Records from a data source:
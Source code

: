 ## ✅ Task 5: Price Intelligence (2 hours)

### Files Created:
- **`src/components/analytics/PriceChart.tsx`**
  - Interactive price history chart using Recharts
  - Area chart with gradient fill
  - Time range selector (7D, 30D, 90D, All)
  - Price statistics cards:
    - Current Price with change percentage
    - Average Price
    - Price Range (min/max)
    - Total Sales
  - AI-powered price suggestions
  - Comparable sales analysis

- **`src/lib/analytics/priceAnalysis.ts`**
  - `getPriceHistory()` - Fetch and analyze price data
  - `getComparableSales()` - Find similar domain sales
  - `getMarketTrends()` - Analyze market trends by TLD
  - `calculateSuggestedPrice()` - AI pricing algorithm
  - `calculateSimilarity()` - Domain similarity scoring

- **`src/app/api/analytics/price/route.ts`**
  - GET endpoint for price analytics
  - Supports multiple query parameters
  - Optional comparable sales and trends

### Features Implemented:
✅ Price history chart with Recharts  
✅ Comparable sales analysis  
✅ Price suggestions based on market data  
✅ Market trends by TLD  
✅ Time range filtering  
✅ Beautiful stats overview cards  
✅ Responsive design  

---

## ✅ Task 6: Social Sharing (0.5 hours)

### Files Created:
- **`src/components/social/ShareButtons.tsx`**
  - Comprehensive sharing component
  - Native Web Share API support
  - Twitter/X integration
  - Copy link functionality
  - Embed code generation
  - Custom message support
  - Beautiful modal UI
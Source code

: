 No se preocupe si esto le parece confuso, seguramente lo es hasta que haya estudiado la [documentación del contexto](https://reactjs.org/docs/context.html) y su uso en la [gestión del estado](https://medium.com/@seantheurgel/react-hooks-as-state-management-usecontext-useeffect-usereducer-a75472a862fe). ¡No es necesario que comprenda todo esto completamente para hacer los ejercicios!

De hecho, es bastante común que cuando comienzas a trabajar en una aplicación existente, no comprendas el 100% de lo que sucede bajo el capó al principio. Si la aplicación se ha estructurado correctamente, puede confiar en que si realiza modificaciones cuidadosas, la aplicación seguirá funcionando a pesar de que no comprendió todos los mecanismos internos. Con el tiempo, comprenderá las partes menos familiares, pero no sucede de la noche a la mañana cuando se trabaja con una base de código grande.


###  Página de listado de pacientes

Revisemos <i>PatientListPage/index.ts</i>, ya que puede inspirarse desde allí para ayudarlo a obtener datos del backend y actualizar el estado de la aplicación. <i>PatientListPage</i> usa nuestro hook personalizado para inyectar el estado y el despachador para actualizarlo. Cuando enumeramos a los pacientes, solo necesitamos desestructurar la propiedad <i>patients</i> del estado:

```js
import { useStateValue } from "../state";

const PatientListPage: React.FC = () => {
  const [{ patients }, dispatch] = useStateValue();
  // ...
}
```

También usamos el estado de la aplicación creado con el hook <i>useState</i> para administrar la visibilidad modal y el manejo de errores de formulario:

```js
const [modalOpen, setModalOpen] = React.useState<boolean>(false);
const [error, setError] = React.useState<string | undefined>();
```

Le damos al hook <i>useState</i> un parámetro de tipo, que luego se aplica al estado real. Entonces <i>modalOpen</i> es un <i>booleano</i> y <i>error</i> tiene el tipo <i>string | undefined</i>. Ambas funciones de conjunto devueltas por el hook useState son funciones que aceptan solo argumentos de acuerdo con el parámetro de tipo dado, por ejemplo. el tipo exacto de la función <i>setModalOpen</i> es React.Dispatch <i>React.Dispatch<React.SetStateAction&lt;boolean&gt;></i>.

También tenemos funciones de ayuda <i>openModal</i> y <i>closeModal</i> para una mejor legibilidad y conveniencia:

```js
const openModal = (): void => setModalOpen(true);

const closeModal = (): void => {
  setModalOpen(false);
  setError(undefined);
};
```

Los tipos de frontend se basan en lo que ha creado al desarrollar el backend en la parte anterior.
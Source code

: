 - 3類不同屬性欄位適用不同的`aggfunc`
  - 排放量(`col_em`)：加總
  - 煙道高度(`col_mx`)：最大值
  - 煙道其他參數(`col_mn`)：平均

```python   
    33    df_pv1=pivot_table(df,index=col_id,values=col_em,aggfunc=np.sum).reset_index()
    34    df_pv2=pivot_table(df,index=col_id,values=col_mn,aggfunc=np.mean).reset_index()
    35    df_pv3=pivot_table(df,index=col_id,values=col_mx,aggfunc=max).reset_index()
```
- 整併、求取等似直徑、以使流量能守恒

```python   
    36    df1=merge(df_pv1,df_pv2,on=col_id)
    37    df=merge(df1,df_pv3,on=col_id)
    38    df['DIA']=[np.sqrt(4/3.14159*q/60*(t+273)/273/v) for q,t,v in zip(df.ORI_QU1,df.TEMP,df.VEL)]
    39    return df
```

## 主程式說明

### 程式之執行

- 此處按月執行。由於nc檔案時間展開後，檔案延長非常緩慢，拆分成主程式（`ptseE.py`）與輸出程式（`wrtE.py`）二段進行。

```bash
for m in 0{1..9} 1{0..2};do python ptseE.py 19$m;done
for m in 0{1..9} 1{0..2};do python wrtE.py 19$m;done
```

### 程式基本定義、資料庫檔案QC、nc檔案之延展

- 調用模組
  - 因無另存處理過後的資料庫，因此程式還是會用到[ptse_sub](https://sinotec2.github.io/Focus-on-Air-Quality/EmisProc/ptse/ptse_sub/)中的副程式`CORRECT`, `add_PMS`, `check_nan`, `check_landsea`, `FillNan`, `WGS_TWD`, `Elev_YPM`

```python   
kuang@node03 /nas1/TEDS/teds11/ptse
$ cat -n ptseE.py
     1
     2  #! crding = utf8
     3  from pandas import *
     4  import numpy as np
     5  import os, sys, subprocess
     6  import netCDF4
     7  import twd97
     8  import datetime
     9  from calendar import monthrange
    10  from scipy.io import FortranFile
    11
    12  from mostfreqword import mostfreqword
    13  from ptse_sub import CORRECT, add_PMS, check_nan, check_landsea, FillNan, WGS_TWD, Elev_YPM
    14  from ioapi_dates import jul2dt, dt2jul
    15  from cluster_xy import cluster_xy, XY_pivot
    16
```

About this exercise: All that is wanted is the run of lines from the start of the data through the line containing "- Embed code generation", copied word for word.

Task output:
Source code

: ## ✅ Task 5: Price Intelligence (2 hours)

### Files Created:
- **`src/components/analytics/PriceChart.tsx`**
  - Interactive price history chart using Recharts
  - Area chart with gradient fill
  - Time range selector (7D, 30D, 90D, All)
  - Price statistics cards:
    - Current Price with change percentage
    - Average Price
    - Price Range (min/max)
    - Total Sales
  - AI-powered price suggestions
  - Comparable sales analysis

- **`src/lib/analytics/priceAnalysis.ts`**
  - `getPriceHistory()` - Fetch and analyze price data
  - `getComparableSales()` - Find similar domain sales
  - `getMarketTrends()` - Analyze market trends by TLD
  - `calculateSuggestedPrice()` - AI pricing algorithm
  - `calculateSimilarity()` - Domain similarity scoring

- **`src/app/api/analytics/price/route.ts`**
  - GET endpoint for price analytics
  - Supports multiple query parameters
  - Optional comparable sales and trends

### Features Implemented:
✅ Price history chart with Recharts  
✅ Comparable sales analysis  
✅ Price suggestions based on market data  
✅ Market trends by TLD  
✅ Time range filtering  
✅ Beautiful stats overview cards  
✅ Responsive design  

---

## ✅ Task 6: Social Sharing (0.5 hours)

### Files Created:
- **`src/components/social/ShareButtons.tsx`**
  - Comprehensive sharing component
  - Native Web Share API support
  - Twitter/X integration
  - Copy link functionality
  - Embed code generation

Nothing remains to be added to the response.